§ **Exercise aim**: From the first line of the records through the line containing "- Resolved state management problems", retype every line exactly and nothing else.

§ **Information shown**:
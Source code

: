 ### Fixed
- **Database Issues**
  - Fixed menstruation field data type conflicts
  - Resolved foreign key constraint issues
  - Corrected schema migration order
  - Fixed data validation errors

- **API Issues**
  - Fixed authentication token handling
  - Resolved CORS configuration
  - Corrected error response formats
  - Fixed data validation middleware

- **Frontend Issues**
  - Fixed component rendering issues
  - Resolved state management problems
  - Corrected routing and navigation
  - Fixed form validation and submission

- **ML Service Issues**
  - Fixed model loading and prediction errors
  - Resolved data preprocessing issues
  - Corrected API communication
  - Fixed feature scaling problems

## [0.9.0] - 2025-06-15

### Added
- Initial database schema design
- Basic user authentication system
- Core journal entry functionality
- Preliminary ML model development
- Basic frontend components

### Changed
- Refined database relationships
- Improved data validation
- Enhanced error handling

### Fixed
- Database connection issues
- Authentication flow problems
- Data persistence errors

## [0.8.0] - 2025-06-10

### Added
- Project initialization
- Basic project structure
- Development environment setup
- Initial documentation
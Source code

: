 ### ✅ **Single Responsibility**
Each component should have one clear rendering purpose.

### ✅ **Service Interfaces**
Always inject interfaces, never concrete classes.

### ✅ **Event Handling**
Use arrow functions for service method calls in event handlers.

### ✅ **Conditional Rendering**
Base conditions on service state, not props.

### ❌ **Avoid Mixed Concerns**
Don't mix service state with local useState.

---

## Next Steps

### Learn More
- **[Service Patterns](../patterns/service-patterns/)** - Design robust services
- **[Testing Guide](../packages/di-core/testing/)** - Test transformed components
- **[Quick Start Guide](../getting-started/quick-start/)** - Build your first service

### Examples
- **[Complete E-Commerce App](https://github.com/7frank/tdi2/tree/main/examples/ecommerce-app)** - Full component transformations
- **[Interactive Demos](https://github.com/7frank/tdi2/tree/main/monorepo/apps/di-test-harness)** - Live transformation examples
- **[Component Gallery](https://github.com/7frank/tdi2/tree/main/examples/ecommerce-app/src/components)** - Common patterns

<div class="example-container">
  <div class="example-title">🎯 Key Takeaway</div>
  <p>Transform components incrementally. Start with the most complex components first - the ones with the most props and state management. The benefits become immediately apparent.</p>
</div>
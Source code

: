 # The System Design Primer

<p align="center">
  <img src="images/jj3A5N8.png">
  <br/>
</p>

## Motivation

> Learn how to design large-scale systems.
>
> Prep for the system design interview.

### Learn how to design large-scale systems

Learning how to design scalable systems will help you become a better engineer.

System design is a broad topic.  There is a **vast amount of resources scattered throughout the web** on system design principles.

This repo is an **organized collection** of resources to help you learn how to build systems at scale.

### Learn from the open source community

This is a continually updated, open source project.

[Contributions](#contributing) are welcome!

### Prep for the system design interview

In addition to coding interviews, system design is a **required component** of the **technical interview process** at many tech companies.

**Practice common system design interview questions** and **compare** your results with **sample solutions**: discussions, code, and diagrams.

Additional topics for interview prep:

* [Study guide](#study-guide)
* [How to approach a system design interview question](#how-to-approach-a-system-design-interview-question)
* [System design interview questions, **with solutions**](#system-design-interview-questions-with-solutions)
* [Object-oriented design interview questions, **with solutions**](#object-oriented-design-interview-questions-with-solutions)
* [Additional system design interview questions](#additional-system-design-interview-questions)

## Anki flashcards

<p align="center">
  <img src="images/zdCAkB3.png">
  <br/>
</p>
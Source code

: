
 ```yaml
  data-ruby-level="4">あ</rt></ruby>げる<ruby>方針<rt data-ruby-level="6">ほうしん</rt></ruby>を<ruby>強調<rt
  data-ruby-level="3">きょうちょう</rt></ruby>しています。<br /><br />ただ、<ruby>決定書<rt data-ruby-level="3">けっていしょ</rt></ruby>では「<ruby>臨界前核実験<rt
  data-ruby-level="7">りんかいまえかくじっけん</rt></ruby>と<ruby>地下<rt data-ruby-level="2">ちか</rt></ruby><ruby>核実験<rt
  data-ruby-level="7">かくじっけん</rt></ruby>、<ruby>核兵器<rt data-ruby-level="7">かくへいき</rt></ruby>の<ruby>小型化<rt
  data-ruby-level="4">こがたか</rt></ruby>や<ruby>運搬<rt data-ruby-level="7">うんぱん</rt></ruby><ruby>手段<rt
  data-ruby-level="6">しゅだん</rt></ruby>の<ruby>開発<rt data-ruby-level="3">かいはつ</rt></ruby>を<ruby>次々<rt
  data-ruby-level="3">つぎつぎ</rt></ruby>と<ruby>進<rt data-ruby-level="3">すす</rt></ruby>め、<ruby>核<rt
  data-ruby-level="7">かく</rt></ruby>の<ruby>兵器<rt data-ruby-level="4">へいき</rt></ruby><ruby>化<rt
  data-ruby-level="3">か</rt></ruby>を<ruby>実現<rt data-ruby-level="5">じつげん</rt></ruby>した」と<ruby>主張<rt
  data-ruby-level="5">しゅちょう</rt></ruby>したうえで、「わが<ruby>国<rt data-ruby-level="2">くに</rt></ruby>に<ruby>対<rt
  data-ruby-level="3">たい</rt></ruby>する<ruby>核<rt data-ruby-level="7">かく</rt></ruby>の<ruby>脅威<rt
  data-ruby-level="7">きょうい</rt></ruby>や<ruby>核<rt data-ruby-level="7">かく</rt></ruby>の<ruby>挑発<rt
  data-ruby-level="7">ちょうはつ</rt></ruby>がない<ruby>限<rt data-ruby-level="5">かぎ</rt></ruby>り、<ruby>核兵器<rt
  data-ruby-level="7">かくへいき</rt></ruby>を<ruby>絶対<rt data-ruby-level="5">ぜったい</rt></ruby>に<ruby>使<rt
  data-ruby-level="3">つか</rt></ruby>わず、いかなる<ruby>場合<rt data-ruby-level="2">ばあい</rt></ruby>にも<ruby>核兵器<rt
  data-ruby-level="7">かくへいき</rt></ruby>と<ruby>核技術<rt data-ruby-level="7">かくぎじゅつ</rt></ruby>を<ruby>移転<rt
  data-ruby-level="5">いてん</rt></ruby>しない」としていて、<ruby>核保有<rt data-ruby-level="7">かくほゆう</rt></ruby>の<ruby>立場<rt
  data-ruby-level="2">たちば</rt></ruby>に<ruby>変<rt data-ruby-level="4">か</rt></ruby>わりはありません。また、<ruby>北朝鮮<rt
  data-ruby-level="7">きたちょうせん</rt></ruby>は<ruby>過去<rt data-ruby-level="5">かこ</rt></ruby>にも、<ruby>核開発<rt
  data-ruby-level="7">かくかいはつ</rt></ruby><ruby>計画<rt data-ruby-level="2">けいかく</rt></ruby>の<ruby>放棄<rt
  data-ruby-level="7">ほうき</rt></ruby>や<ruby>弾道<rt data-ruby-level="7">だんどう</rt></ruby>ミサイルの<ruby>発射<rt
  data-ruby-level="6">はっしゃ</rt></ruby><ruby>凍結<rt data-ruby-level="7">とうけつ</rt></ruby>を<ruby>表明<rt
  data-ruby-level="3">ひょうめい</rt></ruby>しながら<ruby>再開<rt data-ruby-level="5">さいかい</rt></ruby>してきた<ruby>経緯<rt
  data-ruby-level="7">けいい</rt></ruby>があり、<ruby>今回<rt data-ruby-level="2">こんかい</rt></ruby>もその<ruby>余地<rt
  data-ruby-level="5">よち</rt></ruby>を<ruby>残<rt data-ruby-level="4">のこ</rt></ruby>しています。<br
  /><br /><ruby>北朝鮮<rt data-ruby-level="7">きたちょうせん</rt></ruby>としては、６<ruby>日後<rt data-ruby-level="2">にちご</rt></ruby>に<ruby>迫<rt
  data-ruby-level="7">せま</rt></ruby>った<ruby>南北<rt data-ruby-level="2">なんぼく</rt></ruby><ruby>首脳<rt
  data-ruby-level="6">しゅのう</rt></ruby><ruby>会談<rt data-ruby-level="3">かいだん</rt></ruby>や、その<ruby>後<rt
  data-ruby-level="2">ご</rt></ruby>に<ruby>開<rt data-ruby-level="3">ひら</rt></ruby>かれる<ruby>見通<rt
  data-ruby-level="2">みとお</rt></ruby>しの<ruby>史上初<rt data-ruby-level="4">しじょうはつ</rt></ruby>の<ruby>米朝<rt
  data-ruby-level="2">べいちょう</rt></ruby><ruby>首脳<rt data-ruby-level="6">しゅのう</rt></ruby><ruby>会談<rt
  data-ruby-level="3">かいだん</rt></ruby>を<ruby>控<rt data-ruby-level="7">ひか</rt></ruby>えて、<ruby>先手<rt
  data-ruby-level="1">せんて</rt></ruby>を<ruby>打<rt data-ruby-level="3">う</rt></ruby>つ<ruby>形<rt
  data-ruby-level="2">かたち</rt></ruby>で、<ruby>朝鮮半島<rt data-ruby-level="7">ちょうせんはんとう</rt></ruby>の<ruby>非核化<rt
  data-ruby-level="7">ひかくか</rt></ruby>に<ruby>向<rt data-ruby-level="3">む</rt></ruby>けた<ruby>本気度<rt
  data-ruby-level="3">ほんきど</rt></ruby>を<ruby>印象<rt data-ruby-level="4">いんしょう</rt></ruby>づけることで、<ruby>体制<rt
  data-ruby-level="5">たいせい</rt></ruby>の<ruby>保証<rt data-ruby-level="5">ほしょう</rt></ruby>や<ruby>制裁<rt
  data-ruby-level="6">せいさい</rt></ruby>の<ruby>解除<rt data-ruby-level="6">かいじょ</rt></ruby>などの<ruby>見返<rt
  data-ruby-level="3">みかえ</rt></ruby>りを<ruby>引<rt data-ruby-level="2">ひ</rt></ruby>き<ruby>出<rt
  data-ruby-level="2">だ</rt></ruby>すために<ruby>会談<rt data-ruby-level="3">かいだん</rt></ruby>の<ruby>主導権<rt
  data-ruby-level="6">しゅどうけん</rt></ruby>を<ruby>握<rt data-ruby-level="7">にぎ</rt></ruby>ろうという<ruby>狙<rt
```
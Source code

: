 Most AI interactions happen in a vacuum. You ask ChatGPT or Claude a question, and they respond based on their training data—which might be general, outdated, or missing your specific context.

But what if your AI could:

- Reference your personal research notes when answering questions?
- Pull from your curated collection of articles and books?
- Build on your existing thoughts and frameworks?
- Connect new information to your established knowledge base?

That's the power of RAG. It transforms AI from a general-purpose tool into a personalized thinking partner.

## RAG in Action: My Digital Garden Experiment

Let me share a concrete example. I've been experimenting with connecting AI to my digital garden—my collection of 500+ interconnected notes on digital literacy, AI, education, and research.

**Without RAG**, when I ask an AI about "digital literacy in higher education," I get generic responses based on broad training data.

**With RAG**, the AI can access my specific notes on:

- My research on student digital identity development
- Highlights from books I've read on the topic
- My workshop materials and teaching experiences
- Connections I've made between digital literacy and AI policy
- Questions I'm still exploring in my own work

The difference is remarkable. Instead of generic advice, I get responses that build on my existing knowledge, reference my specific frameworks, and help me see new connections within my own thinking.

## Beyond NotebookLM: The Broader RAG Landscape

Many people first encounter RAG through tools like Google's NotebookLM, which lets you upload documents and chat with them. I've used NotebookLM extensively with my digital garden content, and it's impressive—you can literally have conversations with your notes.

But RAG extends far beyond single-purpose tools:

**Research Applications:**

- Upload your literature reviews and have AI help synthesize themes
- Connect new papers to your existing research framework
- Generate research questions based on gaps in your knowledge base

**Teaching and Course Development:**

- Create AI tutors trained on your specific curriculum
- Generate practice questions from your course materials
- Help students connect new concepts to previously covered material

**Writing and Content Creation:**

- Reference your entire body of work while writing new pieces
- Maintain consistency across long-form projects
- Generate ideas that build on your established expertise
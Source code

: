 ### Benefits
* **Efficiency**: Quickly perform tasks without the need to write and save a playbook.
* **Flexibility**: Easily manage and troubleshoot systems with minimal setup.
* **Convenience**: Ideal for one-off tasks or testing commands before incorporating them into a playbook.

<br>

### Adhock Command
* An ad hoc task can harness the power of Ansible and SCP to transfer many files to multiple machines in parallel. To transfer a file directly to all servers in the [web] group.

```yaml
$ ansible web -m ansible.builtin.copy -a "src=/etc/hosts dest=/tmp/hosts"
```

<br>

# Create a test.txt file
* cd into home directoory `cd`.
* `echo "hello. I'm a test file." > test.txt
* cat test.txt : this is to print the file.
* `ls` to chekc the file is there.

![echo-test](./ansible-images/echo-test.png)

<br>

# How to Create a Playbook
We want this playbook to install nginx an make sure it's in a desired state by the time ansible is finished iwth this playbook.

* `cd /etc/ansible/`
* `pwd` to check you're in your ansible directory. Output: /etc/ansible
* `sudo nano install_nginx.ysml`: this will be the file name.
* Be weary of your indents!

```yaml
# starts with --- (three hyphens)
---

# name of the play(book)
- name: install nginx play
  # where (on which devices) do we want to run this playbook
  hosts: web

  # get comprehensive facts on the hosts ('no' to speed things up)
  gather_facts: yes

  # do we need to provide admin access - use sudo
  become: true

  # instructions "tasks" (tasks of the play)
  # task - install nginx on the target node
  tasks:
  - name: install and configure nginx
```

§ **Result of the exercise**:
Source code

: ### Fixed
- **Database Issues**
  - Fixed menstruation field data type conflicts
  - Resolved foreign key constraint issues
  - Corrected schema migration order
  - Fixed data validation errors

- **API Issues**
  - Fixed authentication token handling
  - Resolved CORS configuration
  - Corrected error response formats
  - Fixed data validation middleware

- **Frontend Issues**
  - Fixed component rendering issues
  - Resolved state management problems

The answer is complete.